» What you will do
Whenever a line in this data holds the word "performance", report that line in full.

━━━━━ Data to process ━━━━━

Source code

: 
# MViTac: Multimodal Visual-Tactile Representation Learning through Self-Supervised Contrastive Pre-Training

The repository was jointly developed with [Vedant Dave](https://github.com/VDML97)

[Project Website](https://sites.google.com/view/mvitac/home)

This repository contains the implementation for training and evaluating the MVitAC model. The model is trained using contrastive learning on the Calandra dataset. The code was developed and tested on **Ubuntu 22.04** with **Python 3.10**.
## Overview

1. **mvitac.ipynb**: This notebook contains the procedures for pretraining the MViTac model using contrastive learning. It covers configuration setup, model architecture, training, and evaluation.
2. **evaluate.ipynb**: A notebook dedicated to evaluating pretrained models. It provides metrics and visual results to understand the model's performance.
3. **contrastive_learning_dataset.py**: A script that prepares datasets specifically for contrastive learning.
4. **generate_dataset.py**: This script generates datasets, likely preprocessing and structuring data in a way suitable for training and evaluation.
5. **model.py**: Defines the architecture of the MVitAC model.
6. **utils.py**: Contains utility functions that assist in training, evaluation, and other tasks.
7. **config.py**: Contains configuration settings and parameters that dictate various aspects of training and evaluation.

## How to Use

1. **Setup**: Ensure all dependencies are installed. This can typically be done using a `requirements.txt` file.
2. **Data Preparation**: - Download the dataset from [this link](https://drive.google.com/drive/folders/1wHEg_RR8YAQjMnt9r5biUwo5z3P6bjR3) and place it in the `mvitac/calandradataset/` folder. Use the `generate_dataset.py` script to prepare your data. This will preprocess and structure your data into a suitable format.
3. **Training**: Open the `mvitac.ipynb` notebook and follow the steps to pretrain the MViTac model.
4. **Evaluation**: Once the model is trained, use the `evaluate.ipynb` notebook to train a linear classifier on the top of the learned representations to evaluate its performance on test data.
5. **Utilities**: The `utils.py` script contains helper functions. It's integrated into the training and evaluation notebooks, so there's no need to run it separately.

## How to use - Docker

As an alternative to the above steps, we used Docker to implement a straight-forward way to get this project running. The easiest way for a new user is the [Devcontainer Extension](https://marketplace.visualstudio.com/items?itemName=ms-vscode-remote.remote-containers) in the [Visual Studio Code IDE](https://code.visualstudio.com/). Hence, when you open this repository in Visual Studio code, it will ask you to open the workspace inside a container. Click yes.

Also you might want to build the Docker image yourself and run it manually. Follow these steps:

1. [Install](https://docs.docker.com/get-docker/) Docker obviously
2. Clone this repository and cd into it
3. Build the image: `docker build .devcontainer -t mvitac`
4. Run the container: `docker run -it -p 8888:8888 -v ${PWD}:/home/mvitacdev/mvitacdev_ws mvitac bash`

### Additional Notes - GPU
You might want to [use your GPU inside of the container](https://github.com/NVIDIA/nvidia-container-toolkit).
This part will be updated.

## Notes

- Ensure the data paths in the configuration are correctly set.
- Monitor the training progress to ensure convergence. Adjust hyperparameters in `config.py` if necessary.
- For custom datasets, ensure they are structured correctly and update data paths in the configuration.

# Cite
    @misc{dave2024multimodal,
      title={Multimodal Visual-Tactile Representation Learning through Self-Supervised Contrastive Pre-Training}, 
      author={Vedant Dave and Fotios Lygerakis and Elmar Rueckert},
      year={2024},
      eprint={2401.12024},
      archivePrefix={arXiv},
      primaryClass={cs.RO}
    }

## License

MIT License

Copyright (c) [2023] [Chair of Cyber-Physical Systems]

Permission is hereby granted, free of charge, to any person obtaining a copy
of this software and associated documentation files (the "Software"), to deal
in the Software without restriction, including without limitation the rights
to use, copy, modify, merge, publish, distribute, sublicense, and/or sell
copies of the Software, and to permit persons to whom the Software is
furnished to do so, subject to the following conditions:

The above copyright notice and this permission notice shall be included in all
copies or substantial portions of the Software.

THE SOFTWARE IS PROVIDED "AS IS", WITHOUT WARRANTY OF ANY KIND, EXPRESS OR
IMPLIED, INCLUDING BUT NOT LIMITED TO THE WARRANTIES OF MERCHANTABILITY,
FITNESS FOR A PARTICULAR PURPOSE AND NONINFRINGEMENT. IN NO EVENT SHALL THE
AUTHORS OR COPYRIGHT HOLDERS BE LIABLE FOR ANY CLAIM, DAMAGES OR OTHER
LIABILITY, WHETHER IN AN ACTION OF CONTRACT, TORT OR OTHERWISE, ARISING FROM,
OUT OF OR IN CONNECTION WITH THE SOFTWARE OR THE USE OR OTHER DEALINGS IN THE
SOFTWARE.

━━━━━

» Output of the exercise
2. **evaluate.ipynb**: A notebook dedicated to evaluating pretrained models. It provides metrics and visual results to understand the model's performance.
4. **Evaluation**: Once the model is trained, use the `evaluate.ipynb` notebook to train a linear classifier on the top of the learned representations to evaluate its performance on test data.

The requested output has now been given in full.